Tagliagole e ladri, pensò lei, coprendo la bambina con il mantello di Rosemund. E vecchi lascivi con le loro sorelle zitelle. E amanti proibiti. E mariti. E giudici.

— Ogni sorta di cose pericolose — disse soltanto.

— Lupi — suggerì Agnes, con voce assonnata.

— Sì, lupi — confermò Kivrin, senza distogliere lo sguardo da Imeyne e da Yvolde, che si erano allontanate da Sir Bloet e adesso la stavano fissando mentre confabulavano fra loro.

— E cosa le è successo, dopo? — domandò Agnes, con gli occhi che già le si chiudevano.

— Non lo so — mormorò Kivrin, stringendola a sé. — Non lo so.

20

Agnes si era addormenta da forse cinque minuti quando la campana smise di suonare per poi ricominciare con un ritmo molto più rapido, chiamando a messa i fedeli.

— Padre Roche ha iniziato troppo presto, non è ancora mezzanotte — sentenziò Lady Imeyne, ma quelle parole non le erano ancora uscite di bocca che anche le altre campane dei dintorni presero a suonare: quella di Wychlade e di Bureford e, molto lontano verso est, tanto da essere soltanto una flebile eco, il concerto delle campane di Oxford.

Le campane di Osney e quelle di Carfax, pensò Kivrin, chiedendosi se quella notte stessero suonando anche nella sua epoca.

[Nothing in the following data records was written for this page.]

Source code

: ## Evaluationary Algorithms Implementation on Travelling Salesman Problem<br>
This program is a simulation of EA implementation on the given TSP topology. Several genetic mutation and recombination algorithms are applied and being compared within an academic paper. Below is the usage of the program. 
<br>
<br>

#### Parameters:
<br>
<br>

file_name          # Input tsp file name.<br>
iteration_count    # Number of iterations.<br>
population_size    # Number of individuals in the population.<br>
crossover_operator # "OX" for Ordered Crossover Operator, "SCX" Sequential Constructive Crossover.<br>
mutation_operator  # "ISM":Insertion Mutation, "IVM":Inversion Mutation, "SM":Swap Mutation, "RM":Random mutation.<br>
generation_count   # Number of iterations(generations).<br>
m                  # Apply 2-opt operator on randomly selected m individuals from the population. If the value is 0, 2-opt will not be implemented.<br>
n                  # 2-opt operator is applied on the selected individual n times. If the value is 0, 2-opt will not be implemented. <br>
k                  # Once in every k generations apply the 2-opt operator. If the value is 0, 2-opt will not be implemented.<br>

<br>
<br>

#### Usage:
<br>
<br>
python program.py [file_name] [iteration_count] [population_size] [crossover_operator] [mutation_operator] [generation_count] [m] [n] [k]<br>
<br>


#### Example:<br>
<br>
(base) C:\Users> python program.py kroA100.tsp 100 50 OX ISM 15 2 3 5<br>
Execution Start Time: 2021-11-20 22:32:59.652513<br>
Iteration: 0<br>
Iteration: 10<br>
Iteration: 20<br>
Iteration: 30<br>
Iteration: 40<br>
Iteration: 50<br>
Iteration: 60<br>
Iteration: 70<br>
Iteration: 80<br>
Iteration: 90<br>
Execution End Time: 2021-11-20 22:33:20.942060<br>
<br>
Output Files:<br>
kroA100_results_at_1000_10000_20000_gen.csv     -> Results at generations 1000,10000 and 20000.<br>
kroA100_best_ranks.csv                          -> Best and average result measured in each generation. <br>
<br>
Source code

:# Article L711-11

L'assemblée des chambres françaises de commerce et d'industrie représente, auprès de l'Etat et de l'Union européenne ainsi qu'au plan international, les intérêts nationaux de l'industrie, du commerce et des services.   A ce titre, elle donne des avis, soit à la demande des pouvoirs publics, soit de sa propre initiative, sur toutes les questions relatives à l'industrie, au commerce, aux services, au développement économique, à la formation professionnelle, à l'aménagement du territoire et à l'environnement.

Sir Bloet si issò in piedi e aiutò la sorella ad alzarsi, e subito uno dei servitori arrivò in tutta fretta con i loro mantelli bordati di pelliccia mentre le ragazze recuperavano i loro nel mucchio generale senza smettere di chiacchierare e Lady Imeyne svegliava Maisry che si era addormentata sulla panca dei mendicanti per ordinarle di andare a prendere il suo Libro delle Ore. Maisry si allontanò strascicando i piedi e sbadigliando verso la scala del solaio; contemporaneamente Rosemund venne a prendere il suo mantello che era scivolato di dosso ad Agnes.

La bambina era profondamente addormentata e Kivrin esitò, detestando svegliarla ma certa che neppure i bambini di cinque anni e sfiniti fossero esentati da questa messa.